Cueing another computer running Izz
-
I've been experimenting with OSC to cue another computer on my network (also running Isadora). Kind of a 'Watchout' style setup.....Many thanks to Skulpture's excellent tutorial!!! I'm wondering if it's possible to cue another machine into changing scenes? Is it simply by using the Jump++ with a trigger? I could build the show in one big scene, but I fear it would hamper time during rehearsals. I also looked at the 'JumpbyName' plugin- will this work with OSC or does anyone have any practice with it? Any thoughts are most appreciated
-
You can use OSC control anything on another isadora patch. You just need to Isolate the incoming OSC signal and convert it to the type of signal you need. You can hook up an inside range actor and send numbers from one scene to another, lets say a 0 for back one scene and a 1 for plus one scene, if the received number is inside the range the inside range actor will send out a trigger that can be sent on to a jump actor. You could even have numbers jump to each specific scene so you can jump easily to any scene during the show from the remote computer. My Isadora is not loading right now, sorry there is no example. Because you can send OSC from multiple devices to a single machine you can even use an iphone or ipad (using touchOSC) or anything else that lets you send OSC to control the whole show.
Fred -
For help sending OSC to Isadora, see this tutorial:
http://troikatronix.com/support/kb/using-touchosc-with-isadora/It works the same sending Isadora to Isadora, you just need to use the OSC Transmit actor, which would replace TouchOSC as the source.As we say in Germany, "sehr Einfach."Best Wishes,Mark -
Glad my tutorial helped.
-
Thanks Mark, et al.....actually your tutorial is what led me to Skulpture's ;) - so thank you! I'll do some patching and see what I come up with. It looks fairly straight forward.
-
Hey, yes, you can use JumpByName with OSC. I just opened a show with two computers running Izzy. The first took MSC from an Ion and used JumpByName to navigate, but it also sent OSC messages containing the cue number to the second computer, thereby keeping both computers in sync with both each other and the lighting console.
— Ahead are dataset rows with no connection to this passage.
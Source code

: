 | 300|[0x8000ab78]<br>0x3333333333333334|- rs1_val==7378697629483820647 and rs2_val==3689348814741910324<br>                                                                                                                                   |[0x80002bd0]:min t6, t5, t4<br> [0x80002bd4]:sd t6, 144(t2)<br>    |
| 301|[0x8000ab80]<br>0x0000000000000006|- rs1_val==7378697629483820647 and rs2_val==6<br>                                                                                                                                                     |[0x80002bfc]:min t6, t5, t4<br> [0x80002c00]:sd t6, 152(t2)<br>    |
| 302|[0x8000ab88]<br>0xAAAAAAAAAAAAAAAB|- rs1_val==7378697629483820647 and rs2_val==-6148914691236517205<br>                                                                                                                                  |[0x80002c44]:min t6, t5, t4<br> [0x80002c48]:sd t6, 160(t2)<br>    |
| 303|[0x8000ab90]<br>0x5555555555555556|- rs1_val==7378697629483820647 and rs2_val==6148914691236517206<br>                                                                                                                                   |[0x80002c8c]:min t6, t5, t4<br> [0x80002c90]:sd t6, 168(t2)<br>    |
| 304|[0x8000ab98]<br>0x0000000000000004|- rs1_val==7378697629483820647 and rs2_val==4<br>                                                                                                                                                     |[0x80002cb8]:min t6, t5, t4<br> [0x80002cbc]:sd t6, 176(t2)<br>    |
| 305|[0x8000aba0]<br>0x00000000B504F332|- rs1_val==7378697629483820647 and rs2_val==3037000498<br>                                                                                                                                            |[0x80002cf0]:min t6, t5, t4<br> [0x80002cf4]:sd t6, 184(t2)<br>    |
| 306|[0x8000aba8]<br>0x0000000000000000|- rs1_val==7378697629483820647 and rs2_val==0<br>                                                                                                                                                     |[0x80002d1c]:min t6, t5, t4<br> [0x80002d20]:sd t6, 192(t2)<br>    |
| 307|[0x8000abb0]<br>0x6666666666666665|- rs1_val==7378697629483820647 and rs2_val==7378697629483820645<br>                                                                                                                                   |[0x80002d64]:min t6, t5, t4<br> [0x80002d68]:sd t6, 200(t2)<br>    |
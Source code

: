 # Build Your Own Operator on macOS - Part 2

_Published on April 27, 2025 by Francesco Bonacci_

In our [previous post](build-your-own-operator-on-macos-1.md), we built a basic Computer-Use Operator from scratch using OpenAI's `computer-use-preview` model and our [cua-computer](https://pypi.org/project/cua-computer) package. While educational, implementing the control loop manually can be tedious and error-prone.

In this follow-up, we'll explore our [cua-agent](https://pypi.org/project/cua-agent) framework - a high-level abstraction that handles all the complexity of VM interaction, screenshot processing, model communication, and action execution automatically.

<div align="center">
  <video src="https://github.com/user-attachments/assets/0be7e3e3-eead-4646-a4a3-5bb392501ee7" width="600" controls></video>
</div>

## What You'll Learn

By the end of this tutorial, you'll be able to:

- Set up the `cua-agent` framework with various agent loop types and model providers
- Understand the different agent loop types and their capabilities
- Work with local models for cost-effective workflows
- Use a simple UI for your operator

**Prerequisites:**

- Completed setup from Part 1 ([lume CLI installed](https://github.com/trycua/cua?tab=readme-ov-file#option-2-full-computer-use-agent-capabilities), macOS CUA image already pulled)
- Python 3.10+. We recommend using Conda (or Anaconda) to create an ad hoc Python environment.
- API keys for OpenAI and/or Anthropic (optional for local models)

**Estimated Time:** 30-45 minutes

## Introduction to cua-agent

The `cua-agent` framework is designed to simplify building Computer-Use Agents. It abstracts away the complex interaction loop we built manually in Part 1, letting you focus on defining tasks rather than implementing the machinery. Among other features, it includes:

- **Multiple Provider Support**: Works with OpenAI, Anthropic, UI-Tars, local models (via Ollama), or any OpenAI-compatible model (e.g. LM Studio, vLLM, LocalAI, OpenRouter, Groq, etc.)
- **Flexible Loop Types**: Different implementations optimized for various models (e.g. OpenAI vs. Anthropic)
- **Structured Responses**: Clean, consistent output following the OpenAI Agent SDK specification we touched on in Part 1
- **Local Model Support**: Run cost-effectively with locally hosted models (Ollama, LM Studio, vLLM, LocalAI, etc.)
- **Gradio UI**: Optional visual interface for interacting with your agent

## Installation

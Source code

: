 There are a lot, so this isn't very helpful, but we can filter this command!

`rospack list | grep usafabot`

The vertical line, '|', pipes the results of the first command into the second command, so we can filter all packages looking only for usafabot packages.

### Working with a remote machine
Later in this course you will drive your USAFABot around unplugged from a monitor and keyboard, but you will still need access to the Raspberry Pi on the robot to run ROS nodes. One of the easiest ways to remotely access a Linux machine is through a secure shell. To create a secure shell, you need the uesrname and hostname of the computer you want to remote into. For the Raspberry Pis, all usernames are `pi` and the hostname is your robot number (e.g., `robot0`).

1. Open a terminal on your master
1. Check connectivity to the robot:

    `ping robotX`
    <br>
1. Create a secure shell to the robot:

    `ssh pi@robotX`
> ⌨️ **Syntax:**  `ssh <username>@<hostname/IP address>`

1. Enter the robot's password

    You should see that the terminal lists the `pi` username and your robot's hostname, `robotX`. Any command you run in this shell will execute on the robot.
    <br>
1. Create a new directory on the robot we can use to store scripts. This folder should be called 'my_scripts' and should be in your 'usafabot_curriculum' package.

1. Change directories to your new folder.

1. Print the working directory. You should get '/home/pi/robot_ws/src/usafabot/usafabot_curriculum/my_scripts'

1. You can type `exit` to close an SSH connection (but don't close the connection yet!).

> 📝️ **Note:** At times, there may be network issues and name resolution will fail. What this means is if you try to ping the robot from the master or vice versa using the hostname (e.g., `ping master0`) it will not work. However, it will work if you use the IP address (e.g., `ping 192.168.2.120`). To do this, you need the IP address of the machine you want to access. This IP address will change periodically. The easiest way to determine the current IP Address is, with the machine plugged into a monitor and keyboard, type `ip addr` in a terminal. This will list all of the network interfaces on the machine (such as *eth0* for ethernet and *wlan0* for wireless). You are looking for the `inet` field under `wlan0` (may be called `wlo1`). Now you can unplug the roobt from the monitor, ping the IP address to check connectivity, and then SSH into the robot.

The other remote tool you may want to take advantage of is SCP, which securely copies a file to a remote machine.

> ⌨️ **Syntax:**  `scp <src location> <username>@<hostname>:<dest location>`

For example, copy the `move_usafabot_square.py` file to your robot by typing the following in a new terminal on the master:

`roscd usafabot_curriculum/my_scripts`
It seemed to work easily, and animations that spanned screens hosted by the two different computers played in sync.
Attached is a screen shot of the top-level setup I used for this, and another showing the internals of the user actors to demonstrate that it just took an OSC trigger over a preset global channel (I chose 20 arbitrarily for cue data, for example) to send and listen on. The control computer patch is on the left in both cases, and the secondary computer is on the right.